Tell us about the latest virtue + vice collection. What’s the story? Our spring/summer 17 line is designed for warm weather travel. The pieces are meant to be comfortable, easy to care for, and can transition from day to night. Like the Laney wrap skirt, pair it with a bathing suit for a day at the beach and then throw on a top and heels and you are ready for even the fanciest restaurant.
Tell us all the reasons why Khadi fabric is awesome to wear. I LOVE KHADI. It is the most sustainable fabric out there. We can break it down into sustainable and ethical.

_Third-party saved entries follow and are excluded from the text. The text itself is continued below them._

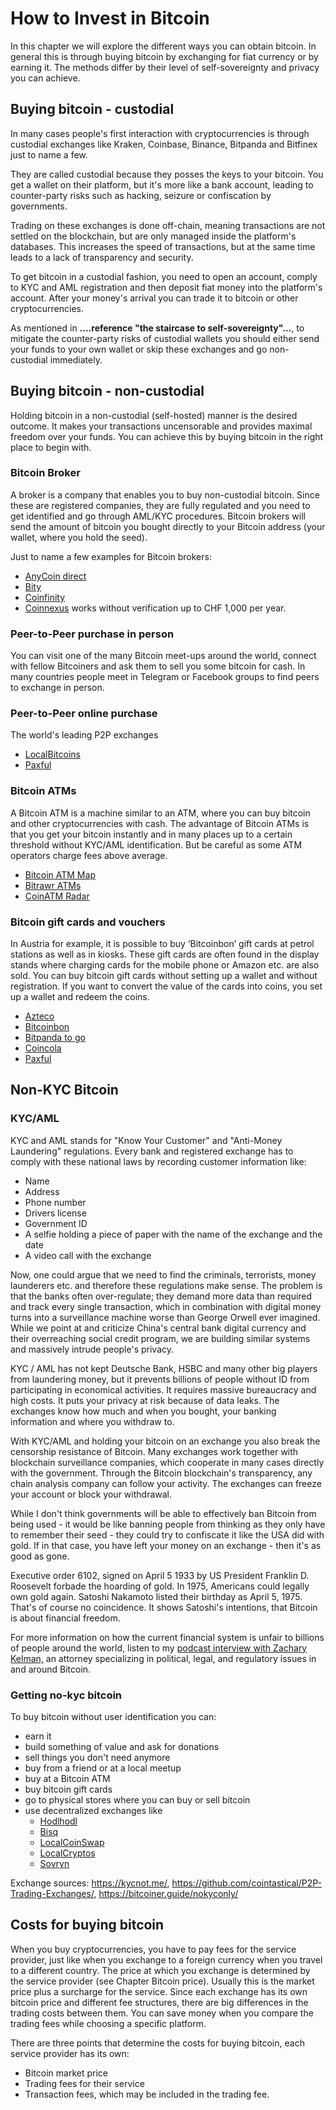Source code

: # How to Invest in Bitcoin
In this chapter we will explore the different ways you can obtain bitcoin. In general this is through buying bitcoin by exchanging for fiat currency or by earning it. The methods differ by their level of self-sovereignty and privacy you can achieve. 

## Buying bitcoin - custodial
In many cases people's first interaction with cryptocurrencies is through custodial exchanges like Kraken, Coinbase, Binance, Bitpanda and Bitfinex just to name a few. 

They are called custodial because they posses the keys to your bitcoin. You get a wallet on their platform, but it's more like a bank account, leading to counter-party risks such as hacking, seizure or confiscation by governments. 

Trading on these exchanges is done off-chain, meaning transactions are not settled on the blockchain, but are only managed inside the platform's databases. This increases the speed of transactions, but at the same time leads to a lack of transparency and security.

To get bitcoin in a custodial fashion, you need to open an account, comply to KYC and AML registration and then deposit fiat money into the platform's account. After your money's arrival you can trade it to bitcoin or other cryptocurrencies. 

As mentioned in **....reference "the staircase to self-sovereignty"...**, to mitigate the counter-party risks of custodial wallets you should either send your funds to your own wallet or skip these exchanges and go non-custodial immediately.


## Buying bitcoin - non-custodial
Holding bitcoin in a non-custodial (self-hosted) manner is the desired outcome. It makes your transactions uncensorable and provides maximal freedom over your funds. You can achieve this by buying bitcoin in the right place to begin with. 

### Bitcoin Broker
A broker is a company that enables you to buy non-custodial bitcoin. Since these are registered companies, they are fully regulated and you need to get identified and go through AML/KYC procedures. Bitcoin brokers will send the amount of bitcoin you bought directly to your Bitcoin address (your wallet, where you hold the seed).

Just to name a few examples for Bitcoin brokers:

* [AnyCoin direct](https://anycoindirect.eu/)
* [Bity](https://bity.com/)
* [Coinfinity](https://coinfinity.co/start-en/)
* [Coinnexus](https://coinnexus.ch/en) works without verification up to CHF 1,000 per year. 

### Peer-to-Peer purchase in person
You can visit one of the many Bitcoin meet-ups around the world, connect with fellow Bitcoiners and ask them to sell you some bitcoin for cash. In many countries people meet in Telegram or Facebook groups to find peers to exchange in person. 

### Peer-to-Peer online purchase
The world's leading P2P exchanges
* [LocalBitcoins](https://localbitcoins.com)
* [Paxful](https://paxful.com/)

### Bitcoin ATMs
A Bitcoin ATM is a machine similar to an ATM, where you can buy bitcoin and other cryptocurrencies with cash. The advantage of Bitcoin ATMs is that you get your bitcoin instantly and in many places up to a certain threshold without KYC/AML identification. But be careful as some ATM operators charge fees above average. 

* [Bitcoin ATM Map](https://bitcoinatmmap.com/)
* [Bitrawr ATMs](https://www.bitrawr.com/bitcoin-atms)
* [CoinATM Radar](https://coinatmradar.com/)

### Bitcoin gift cards and vouchers
In Austria for example, it is possible to buy ‘Bitcoinbon’ gift cards at petrol stations as well as in kiosks. These gift cards are often found in the display stands where charging cards for the mobile phone or Amazon etc. are also sold. You can buy bitcoin gift cards without setting up a wallet and without registration. If you want to convert the value of the cards into coins, you set up a wallet and redeem the coins.

* [Azteco](https://azte.co/)
* [Bitcoinbon](http://www.bitcoinbon.at/) 
* [Bitpanda to go](https://www.bitpanda.com/de/togo) 
* [Coincola](https://www.coincola.com/buy-bitcoin/gift-cards)
* [Paxful](https://paxful.com/buy-bitcoin?group=gift-cards&hasScroll=true)

## Non-KYC Bitcoin

### KYC/AML
KYC and AML stands for "Know Your Customer" and "Anti-Money Laundering" regulations. Every bank and registered exchange has to comply with these national laws by recording customer information like:

-   Name
-   Address
-   Phone number
-   Drivers license
-   Government ID
-   A selfie holding a piece of paper with the name of the exchange and the date
-   A video call with the exchange

Now, one could argue that we need to find the criminals, terrorists, money launderers etc. and therefore these regulations make sense. The problem is that the banks often over-regulate; they demand more data than required and track every single transaction, which in combination with digital money turns into a surveillance machine worse than George Orwell ever imagined. While we point at and criticize China's central bank digital currency and their overreaching social credit program, we are building similar systems and massively intrude people's privacy. 

KYC / AML has not kept Deutsche Bank, HSBC and many other big players from laundering money, but it prevents billions of people without ID from participating in economical activities. It requires massive bureaucracy and high costs. It puts your privacy at risk because of data leaks. The exchanges know how much and when you bought, your banking information and where you withdraw to. 

With KYC/AML and holding your bitcoin on an exchange you also break the censorship resistance of Bitcoin. Many exchanges work together with blockchain surveillance companies, which cooperate in many cases directly with the government. Through the Bitcoin blockchain's transparency, any chain analysis company can follow your activity. The exchanges can freeze your account or block your withdrawal.

While I don't think governments will be able to effectively ban Bitcoin from being used - it would be like banning people from thinking as they only have to remember their seed - they could try to confiscate it like the USA did with gold. If in that case, you have left your money on an exchange - then it's as good as gone. 

Executive order 6102, signed on April 5 1933 by US President Franklin D. Roosevelt forbade the hoarding of gold. In 1975, Americans could legally own gold again. Satoshi Nakamoto listed their birthday as April 5, 1975. That's of course no coincidence. It shows Satoshi's intentions, that Bitcoin is about financial freedom.

For more information on how the current financial system is unfair to billions of people around the world, listen to my [podcast interview with Zachary Kelman,](https://anita.link/80) an attorney specializing in political, legal, and regulatory issues in and around Bitcoin.

### Getting no-kyc bitcoin

To buy bitcoin without user identification you can:

* earn it
* build something of value and ask for donations
* sell things you don't need anymore
* buy from a friend or at a local meetup
* buy at a Bitcoin ATM
* buy bitcoin gift cards
* go to physical stores where you can buy or sell bitcoin
* use decentralized exchanges like 
	* [Hodlhodl](https://hodlhodl.com)
	* [Bisq](https://bisq.network/)
	* [LocalCoinSwap](https://localcoinswap.com/buy-sell/BTC)
	* [LocalCryptos](https://localcryptos.com/Bitcoin)
	* [Sovryn](https://live.sovryn.app)

Exchange sources: https://kycnot.me/, https://github.com/cointastical/P2P-Trading-Exchanges/, https://bitcoiner.guide/nokyconly/

## Costs for buying bitcoin
When you buy cryptocurrencies, you have to pay fees for the service provider, just like when you exchange to a foreign currency when you travel to a different country. The price at which you exchange is determined by the service provider (see Chapter Bitcoin price). Usually this is the market price plus a surcharge for the service. Since each exchange has its own bitcoin price and different fee structures, there are big differences in the trading costs between them. You can save money when you compare the trading fees while choosing a specific platform.

There are three points that determine the costs for buying bitcoin, each service provider has its own: 
* Bitcoin market price
* Trading fees for their service
* Transaction fees, which may be included in the trading fee.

Sustainably speaking, it’s handspun and handwoven—so no electricity or water are used in the process. The cotton is sourced from small local farmers, maintaining a low environmental impact. Then you have the ethical component: By replacing one machine, you create 100 jobs in communities where jobs are hard to find. Khadi is sustainable, ethical and has a really unique look that machines will never be able to replicate.
How do you combine traditional ages-old methods and modern technology to produce virtue + vice clothing? We start with Khadi and then we digitally print on it. You can‘t get any more original than Khadi, and digital printing is pretty new to the industry. It’s basically like a giant desk printer that prints on fabric instead of paper. It uses a lot less electricity and water, and has very low air emissions. So by combining the two you get a sustainably superior product
In your experience, do American consumers struggle with any aspects in particular when it comes to sustainable clothing? I think consumers don’t know enough about the process of how clothes are made and companies are taking advantage. Simply labeling something as “transparent,” “sustainable” or even “organic” means nothing if there is no proof.
There is no regulation on organic cotton. For example, an organic cotton shirt could only be 10% organic. I can’t tell you how many companies I see calling themselves transparent, and they only show a picture of a factory. Where are your yarns coming from, your fabrics, your tags and labels? Where do your fabric suppliers buy their dye? It’s great that you don’t make your clothes in a sweat shop, but what about the rest of the supply chain?
What advice do you offer to consumers who want to be a part of the conversation to change how clothes are made? Ask companies questions publicly. Take to Twitter, Instagram and Facebook, and ask them how your clothes are made. If they can’t answer, chances are there is something to hide.
What’s next? Where do you want to take virtue + vice in the next few years? I would like to expand our product line into men’s and childrenswear.